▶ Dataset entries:
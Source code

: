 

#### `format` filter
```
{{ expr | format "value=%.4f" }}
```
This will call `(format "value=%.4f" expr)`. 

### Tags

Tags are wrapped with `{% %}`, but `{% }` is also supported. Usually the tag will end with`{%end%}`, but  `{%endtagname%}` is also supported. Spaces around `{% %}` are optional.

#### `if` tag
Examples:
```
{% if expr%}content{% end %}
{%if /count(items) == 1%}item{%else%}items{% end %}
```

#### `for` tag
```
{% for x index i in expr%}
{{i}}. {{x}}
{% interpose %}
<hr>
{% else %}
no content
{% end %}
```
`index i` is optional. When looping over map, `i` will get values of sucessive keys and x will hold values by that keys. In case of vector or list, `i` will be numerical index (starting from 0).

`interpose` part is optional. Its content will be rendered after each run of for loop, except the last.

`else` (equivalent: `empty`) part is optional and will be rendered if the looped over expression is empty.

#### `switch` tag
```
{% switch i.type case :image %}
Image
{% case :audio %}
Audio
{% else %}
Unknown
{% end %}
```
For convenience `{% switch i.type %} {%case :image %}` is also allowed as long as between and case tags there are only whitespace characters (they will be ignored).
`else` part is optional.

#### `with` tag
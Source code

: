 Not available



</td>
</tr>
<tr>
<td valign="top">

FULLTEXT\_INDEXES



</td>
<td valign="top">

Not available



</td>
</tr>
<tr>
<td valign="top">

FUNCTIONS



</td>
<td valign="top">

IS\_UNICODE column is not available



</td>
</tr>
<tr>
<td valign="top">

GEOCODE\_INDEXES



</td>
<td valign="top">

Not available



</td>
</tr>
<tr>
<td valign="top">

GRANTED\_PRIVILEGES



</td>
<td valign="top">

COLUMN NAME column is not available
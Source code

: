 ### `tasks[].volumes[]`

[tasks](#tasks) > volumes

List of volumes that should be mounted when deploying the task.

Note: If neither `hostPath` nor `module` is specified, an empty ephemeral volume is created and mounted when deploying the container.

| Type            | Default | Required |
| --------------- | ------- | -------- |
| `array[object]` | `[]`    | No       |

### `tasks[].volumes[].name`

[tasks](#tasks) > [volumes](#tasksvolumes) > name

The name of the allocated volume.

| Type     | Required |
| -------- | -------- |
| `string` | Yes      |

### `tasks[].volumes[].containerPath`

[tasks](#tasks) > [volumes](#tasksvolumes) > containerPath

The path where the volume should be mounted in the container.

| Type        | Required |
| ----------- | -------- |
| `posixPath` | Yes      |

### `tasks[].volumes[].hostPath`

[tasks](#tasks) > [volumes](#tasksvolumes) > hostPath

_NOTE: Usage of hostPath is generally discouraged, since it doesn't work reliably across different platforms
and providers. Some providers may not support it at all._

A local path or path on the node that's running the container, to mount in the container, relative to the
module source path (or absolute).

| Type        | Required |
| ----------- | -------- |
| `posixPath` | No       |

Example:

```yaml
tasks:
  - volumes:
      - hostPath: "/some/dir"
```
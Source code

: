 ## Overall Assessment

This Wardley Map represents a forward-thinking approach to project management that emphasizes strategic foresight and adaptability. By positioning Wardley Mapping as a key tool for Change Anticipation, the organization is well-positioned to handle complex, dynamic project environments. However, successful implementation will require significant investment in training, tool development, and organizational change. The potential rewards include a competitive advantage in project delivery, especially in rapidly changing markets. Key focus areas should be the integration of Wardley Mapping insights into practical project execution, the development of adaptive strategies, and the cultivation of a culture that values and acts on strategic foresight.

▶ What to work on:
Your task is to output all of the data above word for word.

▶ Written solution:
Source code

: 

#### `format` filter
```
{{ expr | format "value=%.4f" }}
```
This will call `(format "value=%.4f" expr)`. 

### Tags

Tags are wrapped with `{% %}`, but `{% }` is also supported. Usually the tag will end with`{%end%}`, but  `{%endtagname%}` is also supported. Spaces around `{% %}` are optional.

#### `if` tag
Examples:
```
{% if expr%}content{% end %}
{%if /count(items) == 1%}item{%else%}items{% end %}
```

#### `for` tag
```
{% for x index i in expr%}
{{i}}. {{x}}
{% interpose %}
<hr>
{% else %}
no content
{% end %}
```
`index i` is optional. When looping over map, `i` will get values of sucessive keys and x will hold values by that keys. In case of vector or list, `i` will be numerical index (starting from 0).

`interpose` part is optional. Its content will be rendered after each run of for loop, except the last.

`else` (equivalent: `empty`) part is optional and will be rendered if the looped over expression is empty.

#### `switch` tag
```
{% switch i.type case :image %}
Image
{% case :audio %}
Audio
{% else %}
Unknown
{% end %}
```
For convenience `{% switch i.type %} {%case :image %}` is also allowed as long as between and case tags there are only whitespace characters (they will be ignored).
`else` part is optional.

#### `with` tag
Source code

: Not available



</td>
</tr>
<tr>
<td valign="top">

FULLTEXT\_INDEXES



</td>
<td valign="top">

Not available



</td>
</tr>
<tr>
<td valign="top">

FUNCTIONS



</td>
<td valign="top">

IS\_UNICODE column is not available



</td>
</tr>
<tr>
<td valign="top">

GEOCODE\_INDEXES



</td>
<td valign="top">

Not available



</td>
</tr>
<tr>
<td valign="top">

GRANTED\_PRIVILEGES



</td>
<td valign="top">

COLUMN NAME column is not available
Source code

: ### `tasks[].volumes[]`

[tasks](#tasks) > volumes

List of volumes that should be mounted when deploying the task.

Note: If neither `hostPath` nor `module` is specified, an empty ephemeral volume is created and mounted when deploying the container.

| Type            | Default | Required |
| --------------- | ------- | -------- |
| `array[object]` | `[]`    | No       |

### `tasks[].volumes[].name`

[tasks](#tasks) > [volumes](#tasksvolumes) > name

The name of the allocated volume.

| Type     | Required |
| -------- | -------- |
| `string` | Yes      |

### `tasks[].volumes[].containerPath`

[tasks](#tasks) > [volumes](#tasksvolumes) > containerPath

The path where the volume should be mounted in the container.

| Type        | Required |
| ----------- | -------- |
| `posixPath` | Yes      |

### `tasks[].volumes[].hostPath`

[tasks](#tasks) > [volumes](#tasksvolumes) > hostPath

_NOTE: Usage of hostPath is generally discouraged, since it doesn't work reliably across different platforms
and providers. Some providers may not support it at all._

A local path or path on the node that's running the container, to mount in the container, relative to the
module source path (or absolute).

| Type        | Required |
| ----------- | -------- |
| `posixPath` | No       |

Example:

```yaml
tasks:
  - volumes:
      - hostPath: "/some/dir"
```
Source code

: ## Overall Assessment

This Wardley Map represents a forward-thinking approach to project management that emphasizes strategic foresight and adaptability. By positioning Wardley Mapping as a key tool for Change Anticipation, the organization is well-positioned to handle complex, dynamic project environments. However, successful implementation will require significant investment in training, tool development, and organizational change. The potential rewards include a competitive advantage in project delivery, especially in rapidly changing markets. Key focus areas should be the integration of Wardley Mapping insights into practical project execution, the development of adaptive strategies, and the cultivation of a culture that values and acts on strategic foresight.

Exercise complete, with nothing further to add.